For one thing, there's PLA. In the PLA way of gathering credits and meeting "outcomes," you find a college course that teaches the stuff you already know, and then you write an extensive and specifically formatted essay for the Prior Learning Assessment department --- or, I ought to say, and then I write an essay---, an evaluator reads that essay, and then
Or, you could take a standardized test (CLEP tests and others qualify for this way of gaining credits and meeting outcomes). A student is allowed as many as 45 credits through testing, and I think I'll be able to test for about 27 credits for my degree. Will I be able to meet my basic math "outcome this way?" Well, that's the plan.
Maybe so.
For meeting the "outcome" of basic writing and university level library research skills, there is yet another option. There is the non-credit outcome assessment. For a fairly low reading fee, the student submits a research paper and all of its components, and the assessor reads it, and then certifies that the student met this outcome. If you don't want the credits for it (and I don't - I want to put other classes into these places in my transcript), this is the way to go.
That's why I met with my instructor. I wanted to learn how to do this, and whether or not I could use the paper we are writing in this course as my submission to the evaluators. Can I do that?

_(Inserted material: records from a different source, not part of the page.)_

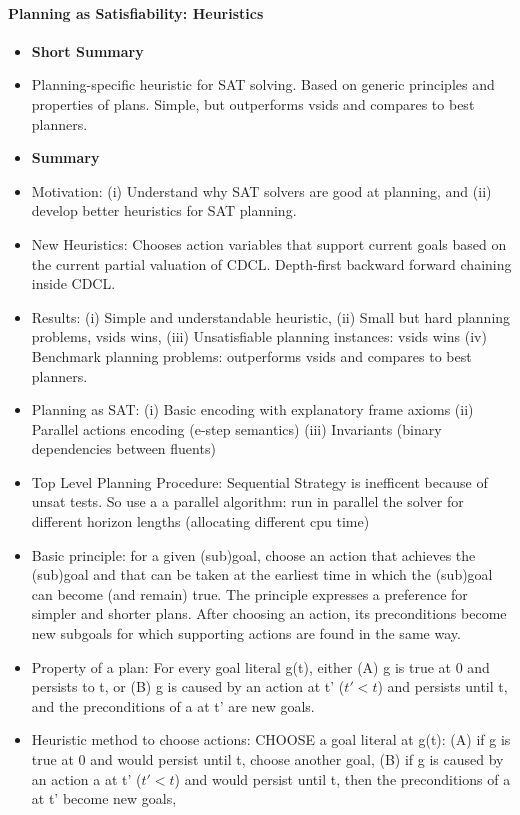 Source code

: \paragraph{Planning as Satisfiability: Heuristics \cite{rintanen12a}}
\begin{itemize}
	\item \textbf{Short Summary}
	\item Planning-specific heuristic for SAT solving. Based on generic principles and properties of plans. Simple, but outperforms vsids and compares to best planners.
	\item \textbf{Summary}
	\item Motivation: (i) Understand why SAT solvers are good at planning, and
				(ii) develop better heuristics for SAT planning.
	\item New Heuristics: Chooses action variables that support current 
				goals based on the current partial valuation of CDCL. 
				Depth-first backward forward chaining inside CDCL.
	\item Results: (i) Simple and understandable heuristic, 
				(ii) Small but hard planning problems, vsids wins, 
				(iii) Unsatisfiable planning instances: vsids wins
				(iv) Benchmark planning problems: outperforms vsids 
				and compares to best planners.
	\item Planning as SAT: (i) Basic encoding with explanatory frame axioms
				(ii) Parallel actions encoding (e-step semantics)
				(iii) Invariants (binary dependencies between fluents)
	\item Top Level Planning Procedure: Sequential Strategy is inefficent because of unsat tests. So use a a parallel algorithm:
	run in parallel the solver for different horizon lengths (allocating different cpu time)
	\item Basic principle: for a given (sub)goal, choose an action that achieves the (sub)goal and that can be taken at the earliest time in which the (sub)goal can become (and remain) true. The principle expresses a preference for simpler and shorter plans. After choosing an action, its preconditions become new subgoals for which supporting actions are found in the same way.
	\item Property of a plan: For every goal literal g(t), either 
				(A) g is true at 0 and persists to t, or
				(B) g is caused by an action at t' ($t'<t$) and persists until t, 
					and the preconditions of a at t' are new goals.
	\item Heuristic method to choose actions: CHOOSE a goal literal at g(t): (A) if g is true at 0 and would persist until t, choose another goal, (B) if g is caused by an action a at t' ($t'<t$) and would persist until t, then the preconditions of a at t' become new goals, 

\end{itemize}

Maybe so. Follow the directions, and then the answer is yes. Definitely so. My instructor is willing to read a ten-page paper instead of the eight-pager the course requires, so, yes.
But ... in the course of that practical and useful conversation, something else slipped in. Blipped past. Showed up, said hello, and moved on. I do not think the moment was as shattering to her as it was to me. Can't get it out of my head. I think it was important. I think -- well, I think I just got an invitation to a place I thought I'd left behind me about twenty years ago. I loved it there. I miss it. I thought I couldn't go back, but there, in my instructor's office, with one chance comment from her, it was as if a long-lost friend materialized and stood beside me. She didn't stay long. She just stood there until I looked up, she smiled knowingly - she winked at me, and she left as suddenly as she'd come.
She's a teacher.
I know her. She's the teacher I was becoming when I left the classroom two full decades ago. I thought she was gone, but ... well, there she was. She's not sad, she's not bitter, she's not the least bit tense. She's full of the focused, dynamic joy I always hoped she would be, and she thinks all my anxiety is a little bit funny. She winked at me!
Does a master's degree in Creative Nonfiction point the way, I wonder? Is it possible that the fleeting moments of, "that would have been an interesting life," are actually a kind of calling? Not grade school (which was never my first choice anyway), and not high school (which was my first choice, but which now is so bemired in K-12 politics that I have no taste for it). Not K-12, but college? Community college? Here? Where I live already? Really?
Maybe so.
3 comments:
Of course, Stephanie! Go for it. What did the teacher say?
Well, Eva ... it was an odd part of the conversation because (writer like) I never know if I'm writing well - if anyone else resonates with the writing - if I'm "a writer." So that's mostly what we were talking about.
My instructor was genuinely surprised that I hadn't realized that my future would very likely include teaching (which is what they've told our son as well - if you want to be in music and make a living, you'll teach at some point).
But it seemed so obvious to her that the conversation didn't even spend any time with that. She just said, "Oh, sure! Yeah. Absolutely. The college up by you has one of my former students at it ..."
A few more sentences and back to the point at hand. At the time, it was no big deal. Obviously a writer. Obviously ready for grad school. Obviously a future college instructor. To her, all of this was obvious.
As it is to me. My family and friends frequently note that you are a very insightful and good commenter. A good writer is someone who who can make nuanced ideas clear in writing. And you do that very well.